• TASK STATEMENT: What lines in the records below contain the string "чего"? Copy every one.

/---

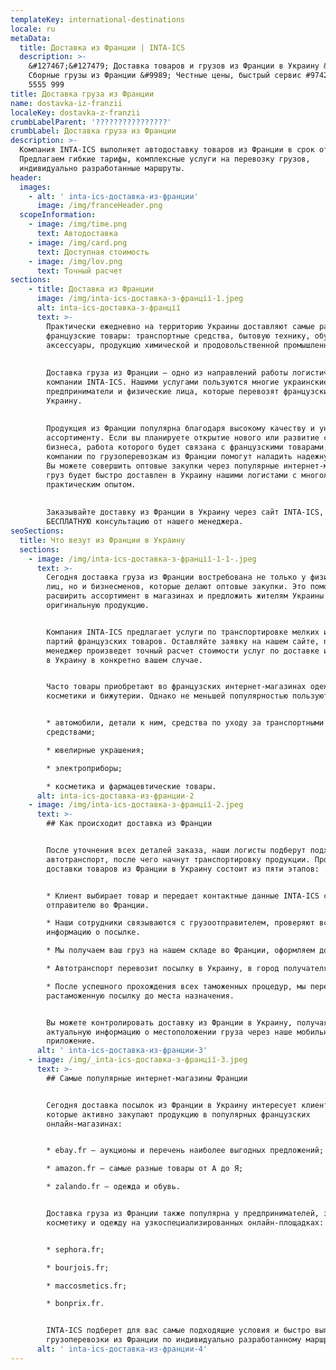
 ```yaml
---
templateKey: international-destinations
locale: ru
metaData:
  title: Доставка из Франции | INTA-ICS
  description: >-
    &#127467;&#127479; Доставка товаров и грузов из Франции в Украину &#9989;
    Сборные грузы из Франции &#9989; Честные цены, быстрый сервис #9742; 068
    5555 999
title: Доставка груза из Франции
name: dostavka-iz-franzii
localeKey: dostavka-z-franzii
crumbLabelParent: '????????????????'
crumbLabel: Доставка груза из Франции
description: >-
  Компания INTA-ICS выполняет автодоставку товаров из Франции в срок от 5 дней.
  Предлагаем гибкие тарифы, комплексные услуги на перевозку грузов,
  индивидуально разработанные маршруты.
header:
  images:
    - alt: ' inta-ics-доставка-из-франции'
      image: /img/franceHeader.png
  scopeInformation:
    - image: /img/time.png
      text: Автодоставка
    - image: /img/card.png
      text: Доступная стоимость
    - image: /img/lov.png
      text: Точный расчет
sections:
    - title: Доставка из Франции
      image: /img/inta-ics-доставка-з-франції-1.jpeg
      alt: inta-ics-доставка-з-франції
      text: >-
        Практически ежедневно на территорию Украины доставляют самые разные
        французские товары: транспортные средства, бытовую технику, обувь, одежду,
        аксессуары, продукцию химической и продовольственной промышленности.
    
    
        Доставка груза из Франции — одно из направлений работы логистической
        компании INTA-ICS. Нашими услугами пользуются многие украинские
        предприниматели и физические лица, которые перевозят французские товары в
        Украину.
    
    
        Продукция из Франции популярна благодаря высокому качеству и уникальному
        ассортименту. Если вы планируете открытие нового или развитие существующего
        бизнеса, работа которого будет связана с французскими товарами, услуги нашей
        компании по грузоперевозкам из Франции помогут наладить надежную логистику.
        Вы можете совершить оптовые закупки через популярные интернет-магазины, а
        груз будет быстро доставлен в Украину нашими логистами с многолетним
        практическим опытом.
    
    
        Заказывайте доставку из Франции в Украину через сайт INTA-ICS, и получите
        БЕСПЛАТНУЮ консультацию от нашего менеджера.
seoSections:
  title: Что везут из Франции в Украину
  sections:
    - image: /img/inta-ics-доставка-з-франції-1-1-.jpeg
      text: >-
        Сегодня доставка груза из Франции востребована не только у физических
        лиц, но и бизнесменов, которые делают оптовые закупки. Это помогает
        расширить ассортимент в магазинах и предложить жителям Украины
        оригинальную продукцию.


        Компания INTA-ICS предлагает услуги по транспортировке мелких и крупных
        партий французских товаров. Оставляйте заявку на нашем сайте, после чего
        менеджер произведет точный расчет стоимости услуг по доставке из Франции
        в Украину в конкретно вашем случае.


        Часто товары приобретают во французских интернет-магазинах одежды,
        косметики и бижутерии. Однако не меньшей популярностью пользуются:


        * автомобили, детали к ним, средства по уходу за транспортными
        средствами;

        * ювелирные украшения;

        * электроприборы;

        * косметика и фармацевтические товары.
      alt: inta-ics-доставка-из-франции-2
    - image: /img/inta-ics-доставка-з-франції-2.jpeg
      text: >-
        ## Как происходит доставка из Франции


        После уточнения всех деталей заказа, наши логисты подберут подходящий
        автотранспорт, после чего начнут транспортировку продукции. Процесс
        доставки товаров из Франции в Украину состоит из пяти этапов:


        * Клиент выбирает товар и передает контактные данные INTA-ICS своему
        отправителю во Франции.

        * Наши сотрудники связываются с грузоотправителем, проверяют всю
        информацию о посылке.

        * Мы получаем ваш груз на нашем складе во Франции, оформляем документы.

        * Автотранспорт перевозит посылку в Украину, в город получателя.

        * После успешного прохождения всех таможенных процедур, мы перевозим
        растаможенную посылку до места назначения.


        Вы можете контролировать доставку из Франции в Украину, получая
        актуальную информацию о местоположении груза через наше мобильное
        приложение.
      alt: ' inta-ics-доставка-из-франции-3'
    - image: /img/_inta-ics-доставка-з-франції-3.jpeg
      text: >-
        ## Самые популярные интернет-магазины Франции


        Сегодня доставка посылок из Франции в Украину интересует клиентов,
        которые активно закупают продукцию в популярных французских
        онлайн-магазинах:


        * ebay.fr — аукционы и перечень наиболее выгодных предложений;

        * amazon.fr — самые разные товары от А до Я;

        * zalando.fr — одежда и обувь.


        Доставка груза из Франции также популярна у предпринимателей, закупающих
        косметику и одежду на узкоспециализированных онлайн-площадках:


        * sephora.fr;

        * bourjois.fr;

        * maccosmetics.fr;

        * bonprix.fr.


        INTA-ICS подберет для вас самые подходящие условия и быстро выполнит
        грузоперевозки из Франции по индивидуально разработанному маршруту.
      alt: ' inta-ics-доставка-из-франции-4'
---
```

\---

• SOLUTION BELOW:
        партий французских товаров. Оставляйте заявку на нашем сайте, после чего
        автотранспорт, после чего начнут транспортировку продукции. Процесс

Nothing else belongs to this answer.